Commission welcomes strong EU commitment to boost climate assistance for developing countries
OREANDA-NEWS. November 12, 2015. The EU and its Member States provided €14.5 billion in funding in 2014 to help the poorest and most vulnerable countries reduce greenhouse gas emissions and adapt to the consequences of climate change. This is a further significant increase which shows Europe’s determination to contribute its fair share of the USD 100 billion goal set in 2009 for annual finance flows from developed to developing countries by 2020. The European Commission has played a central, coordinating role in the process and continues to be a major donor through its international development funds. In the period 2014-2020, at least 20% of the EU budget will be spent on climate action.
Pierre Moscovici, Commissioner for Economic and Financial Affairs, Taxation and Customs, said: “The EU has today confirmed its position as the global leader in climate finance. Ahead of the crucial rendez-vous that is COP21, we are delivering significant financial support for developing countries and will continue to do so. We have also set out clear principles today to maximise the effectiveness of climate finance: everyone paying their share in line with their evolving capabilities; achieving the full involvement of the private sector by ensuring the right enabling environments; and targeting funds to the most vulnerable countries.”
Miguel Arias Caete, Commissioner for Climate Action and Energy, said: "With only a few weeks before COP21 in Paris, today's news is most welcome. And the message is very clear: the EU is ready to continue to do its part as the world's biggest donor of climate finance, and we are committed to scaling up our support. As the OECD report showed very recently, the world is on track to deliver the USD 100 billion goal. This puts us in good stead for the last weeks of intense political engagement in order to seal an ambitious deal in Paris. It is now time to translate the political will we have seen recently into concrete negotiation results."

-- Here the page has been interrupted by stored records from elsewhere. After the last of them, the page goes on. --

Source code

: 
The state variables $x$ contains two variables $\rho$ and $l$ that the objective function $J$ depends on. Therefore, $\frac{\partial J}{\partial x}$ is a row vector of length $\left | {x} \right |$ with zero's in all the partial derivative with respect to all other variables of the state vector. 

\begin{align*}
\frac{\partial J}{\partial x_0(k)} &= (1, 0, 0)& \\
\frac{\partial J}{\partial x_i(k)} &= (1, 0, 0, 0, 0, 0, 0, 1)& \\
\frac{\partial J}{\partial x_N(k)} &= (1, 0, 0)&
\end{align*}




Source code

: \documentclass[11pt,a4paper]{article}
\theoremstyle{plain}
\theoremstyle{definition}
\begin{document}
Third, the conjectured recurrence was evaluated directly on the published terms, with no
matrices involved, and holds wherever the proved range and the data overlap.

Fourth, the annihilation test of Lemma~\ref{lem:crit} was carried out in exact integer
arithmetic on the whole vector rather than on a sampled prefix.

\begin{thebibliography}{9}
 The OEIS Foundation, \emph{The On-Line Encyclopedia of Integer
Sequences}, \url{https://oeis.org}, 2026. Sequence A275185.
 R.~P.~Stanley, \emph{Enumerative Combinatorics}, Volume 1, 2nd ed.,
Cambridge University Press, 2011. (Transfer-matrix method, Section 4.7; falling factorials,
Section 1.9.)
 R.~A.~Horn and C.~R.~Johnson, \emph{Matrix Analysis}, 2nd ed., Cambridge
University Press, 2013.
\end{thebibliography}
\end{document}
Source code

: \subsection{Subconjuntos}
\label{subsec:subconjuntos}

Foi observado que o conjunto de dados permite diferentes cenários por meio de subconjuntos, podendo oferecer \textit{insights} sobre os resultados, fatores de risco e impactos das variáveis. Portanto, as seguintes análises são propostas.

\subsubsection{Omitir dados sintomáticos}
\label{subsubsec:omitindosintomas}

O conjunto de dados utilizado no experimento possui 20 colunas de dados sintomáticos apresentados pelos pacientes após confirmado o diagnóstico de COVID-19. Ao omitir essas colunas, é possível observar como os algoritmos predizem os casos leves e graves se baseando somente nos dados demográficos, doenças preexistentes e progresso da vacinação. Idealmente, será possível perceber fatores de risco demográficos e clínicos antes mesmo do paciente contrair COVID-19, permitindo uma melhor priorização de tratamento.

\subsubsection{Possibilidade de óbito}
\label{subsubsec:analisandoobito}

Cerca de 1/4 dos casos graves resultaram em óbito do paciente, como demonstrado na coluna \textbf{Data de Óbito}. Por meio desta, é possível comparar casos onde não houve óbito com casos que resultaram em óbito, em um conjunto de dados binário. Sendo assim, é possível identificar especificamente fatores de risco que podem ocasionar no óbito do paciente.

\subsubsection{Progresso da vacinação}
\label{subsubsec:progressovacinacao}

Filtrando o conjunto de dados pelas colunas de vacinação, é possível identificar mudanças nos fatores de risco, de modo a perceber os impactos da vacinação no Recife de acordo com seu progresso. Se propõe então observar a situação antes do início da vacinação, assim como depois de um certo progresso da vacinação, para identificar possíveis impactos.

Ahead of the international climate change negotiations in Paris later this month, the Commission also welcomes Finance Ministers' commitment to continue providing public climate finance focused on the poorest, most vulnerable and most in need after 2020, when a new global climate agreement is due to enter into force.
The Commission also supports the call for the Paris talks to send a strong signal to the private sector to reorient financial flows towards low-emission and climate-resilient investments. Climate finance needs to be supported by enabling environments such as appropriate national development plans, climate strategies, policies, instruments, mechanisms and regulatory frameworks to facilitate private sector action.
In the Council conclusions, Ministers stress the need to increase investments in low-emission and climate-resilient development, the need to phase down high-carbon investments, and the importance of carbon pricing, which can be achieved through a variety of tools, such as regulation, emissions trading schemes or carbon taxes.
The Commission joins the ECOFIN Council in welcoming the recent report by the Organisation for Economic Co-operation and Development (OECD) and the Climate Policy Initiative (CPI), which shows that developed countries have made substantial progress on climate financing. According to the OECD report, developed countries mobilised a total of USD 62 billion of climate finance in 2014, and USD 52 billion in 2013. However, further efforts will be needed if developed countries are to jointly meet their USD 100 billion a year pledge by 2020.